Incohérent quand on écoute vos discours, Monsieur le Bourgmestre, car vous dites soutenir la campagne Stop1921, qui veut mettre fin à la pénalisation des usages de drogues. Or, vous déposez un règlement qui incarne l’exact inverse ! Et pas un kopeck, pas une mesure de prévention ciblée. Force est de constater que la prévention et la réduction des risques sont une nouvelle fois les oubliées des politiques drogues, alors qu’elles se révèlent bien plus efficaces.
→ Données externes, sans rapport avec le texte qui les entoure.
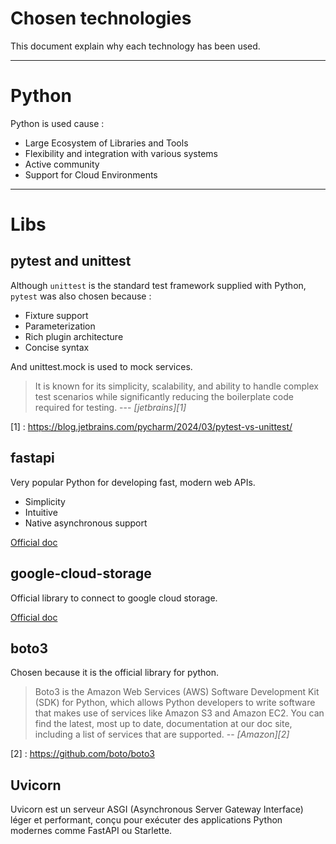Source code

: # Chosen technologies

This document explain why each technology has been used. 

---
# Python

Python is used cause :
- Large Ecosystem of Libraries and Tools
- Flexibility and integration with various systems
- Active community
- Support for Cloud Environments

---
# Libs 

## pytest and unittest 
Although `unittest` is the standard test framework supplied with Python, `pytest` was also chosen because : 
- Fixture support
- Parameterization
- Rich plugin architecture
- Concise syntax

And unittest.mock is used to mock services.

>It is known for its simplicity, scalability, and ability to handle complex test scenarios while significantly reducing the boilerplate code required for testing.
> --- <cite>[jetbrains][1]</cite>


[1] : https://blog.jetbrains.com/pycharm/2024/03/pytest-vs-unittest/

## fastapi
Very popular Python for developing fast, modern web APIs.
- Simplicity
- Intuitive 
- Native asynchronous support

[Official doc](https://fastapi.tiangolo.com/)


## google-cloud-storage
Official library to connect to google cloud storage.

[Official doc](https://cloud.google.com/storage/docs/reference/libraries)

## boto3
Chosen because it is the official library for python.

> Boto3 is the Amazon Web Services (AWS) Software Development Kit (SDK) for Python, which allows Python developers to write software that makes use of services like Amazon S3 and Amazon EC2. You can find the latest, most up to date, documentation at our doc site, including a list of services that are supported.
> -- <cite>[Amazon][2]


[2] : https://github.com/boto/boto3


## Uvicorn
Uvicorn est un serveur ASGI (Asynchronous Server Gateway Interface) léger et performant, conçu pour exécuter des applications Python modernes comme FastAPI ou Starlette. 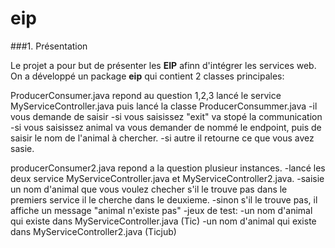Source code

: # eip
###1. Présentation

Le projet a pour but de présenter les **EIP** afinn d'intégrer les services web.
On a développé un package **eip** qui contient 2 classes principales:

ProducerConsumer.java repond au question 1,2,3
  lancé le service MyServiceController.java
  puis lancé la classe ProducerConsummer.java
    -il vous demande de saisir
        -si vous saisissez "exit" va stopé la communication
        -si vous saisissez animal va vous demander de nommé le endpoint, puis de saisir le nom de l'animal à chercher.
        -si autre il retourne ce que vous avez sasie.
        
producerConsumer2.java repond a la question plusieur instances.
  -lancé les deux service MyServiceController.java et MyServiceController2.java.
  -saisie un nom d'animal que vous voulez checher s'il le trouve pas dans le premiers service il le cherche dans le deuxieme.
  -sinon s'il le trouve pas, il affiche un message "animal n'existe pas"
      -jeux de test:
          -un nom d'animal qui existe dans MyServiceController.java (Tic)
          -un nom d'animal qui existe dans MyServiceController2.java (Ticjub)

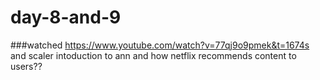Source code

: # day-8-and-9

###watched https://www.youtube.com/watch?v=77qj9o9pmek&t=1674s and scaler intoduction to ann and how netflix recommends content to users??
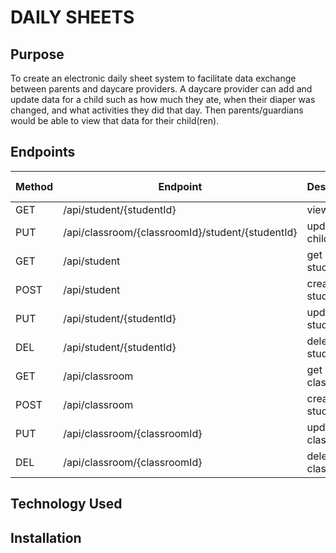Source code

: # DAILY SHEETS

## Purpose
To create an electronic daily sheet system to facilitate data exchange between parents and daycare providers. A daycare provider can add and update data for a child such as how much they ate, when their diaper was changed, and what activities they did that day. Then parents/guardians would be able to view that data for their child(ren).   

## Endpoints

| Method | Endpoint                                         | Description        | Request Body |   |
|--------|--------------------------------------------------|--------------------|--------------|---|
| GET    | /api/student/{studentId}                         | view a child       | none         |   |
| PUT    | /api/classroom/{classroomId}/student/{studentId} | update a child     | student info |   |
| GET    | /api/student                                     | get all students   | none         |   |
| POST   | /api/student                                     | create a student   | student info |   |
| PUT    | /api/student/{studentId}                         | update a student   | student info |   |
| DEL    | /api/student/{studentId}                         | delete a student   | none         |   |
| GET    | /api/classroom                                   | get all classrooms | none         |   |
| POST   | /api/classroom                                   | create a student   | class info   |   |
| PUT    | /api/classroom/{classroomId}                     | update a classroom | class info   |   |
| DEL    | /api/classroom/{classroomId}                     | delete a classroom | none         |   |

## Technology Used

## Installation

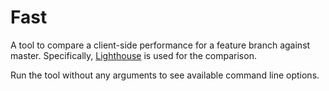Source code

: # Fast

A tool to compare a client-side performance for a feature branch against master.
Specifically, [Lighthouse](https://developers.google.com/web/tools/lighthouse/)
is used for the comparison.

Run the tool without any arguments to see available command line options.
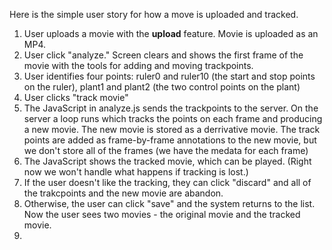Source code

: Here is the simple user story for how a move is uploaded and tracked.

1. User uploads a movie with the **upload** feature. Movie is uploaded as an MP4.
2. User click "analyze." Screen clears and shows the first frame of the movie with the tools for adding and moving trackpoints.
3. User identifies four points: ruler0 and ruler10 (the start and stop points on the ruler), plant1 and plant2 (the two control points on the plant)
4. User clicks "track movie"
5. The JavaScript in analyze.js sends the trackpoints to the server. On the server a loop runs which tracks the points on each frame and producing a new movie.
   The new movie is stored as a derrivative movie. The track points are added as frame-by-frame annotations to the new movie, but we don't store all of the frames
   (we have the medata for each frame)
6. The JavaScript shows the tracked movie, which can be played. (Right now we won't handle what happens if tracking is lost.)
7. If the user doesn't like the tracking, they can click "discard" and all of the trakcpoints and the new movie are abandon.
8. Otherwise, the user can click "save" and the system returns to the list. Now the user sees two movies - the original movie and the tracked movie.
9.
Nous privilégions de loin la politique d’autres communes, telles que Charleroi, qui favorisent la prévention, l’information à destination du personnel éducatif et des familles, des conseils de réduction des risques pour les consommateurs. D’autres communes bruxelloises ont formé leurs équipes de prévention, de cohésion sociale et de stewards urbains à la problématique du protoxyde d’azote, aux stratégies de prévention efficaces auprès des jeunes et aux politiques de réduction des risques à mettre en place avec les consommateurs. Cela rejoint ce que préconise Eurotox : « Etant donné 1) le niveau de prévalence de consommation relativement bas ; 2) le type d’usage qui en est généralement fait (occasionnel et récréatif) ; 3) le faible pouvoir addictif du produit ; et 4) sa faible dangerosité pour autant qu’il soit consommé adéquatement, il ne paraît pas opportun d’en interdire l’usage ou d’en restreindre excessivement l’accessibilité. En revanche, il est important d’informer préventivement les consommateurs, en particulier les jeunes, sur les risques liés à la consommation de ce produit et sur les moyens de les minimiser. »

La Fedito va même plus loin en disant que : « il est largement établi que les mesures de santé publique basée sur l’interdit sont moins efficaces – si non contre productives – que des mesures visant à éduquer, prévenir et réduire les risques« . La priorité, aujourd’hui, se trouve dans la santé publique. Le protoxyde d’azote est vu comme une source de détente et d’amusement. Il répond peut-être aussi au besoin d’évasion très fort que crée le confinement et la privation de nombreux loisirs pour les jeunes. Les objectifs sont donc d’informer sur le produit, sur les risques éventuels et leur réduction, et de travailler avec les publics cibles les diverses ressources de plaisir alternatives. Pour ce faire, nous appelons la Ville à se mobiliser, à créer des ponts avec les acteurs de prévention, de santé et experts en usages de produits psychoactifs que sont RELIA, Nadja ou encore Alfa, avec le Centre local de promotion de la santé et à ne pas créer d’entraves au bon dialogue entre les acteurs de santé et les consommateurs de protoxyde d’azote. En effet, comment amorcer un dialogue en confiance dans une école quand cela implique pour des jeunes de reconnaître une infraction ? Vis à vis des commerçants, nous préférerions également qu’une campagne de sensibilisation soit réfléchie avec eux, à l’instar de ce qui se fait pour l’alcool.

Bref, ce règlement mélange santé, propreté et tapage. Il existe déjà des règlements concernant les deux derniers points, qui peuvent être appliqués. Le point central est bien celui de la santé. C’est le grand absent de la politique que vous nous proposez ce soir. La prévention et la réduction des risques permettraient justement de limiter les prévalences et les risques liés à la consommation de protoxyde d’azote. Des messages de prévention et de réduction des risques devraient donc être adressés aux publics cibles.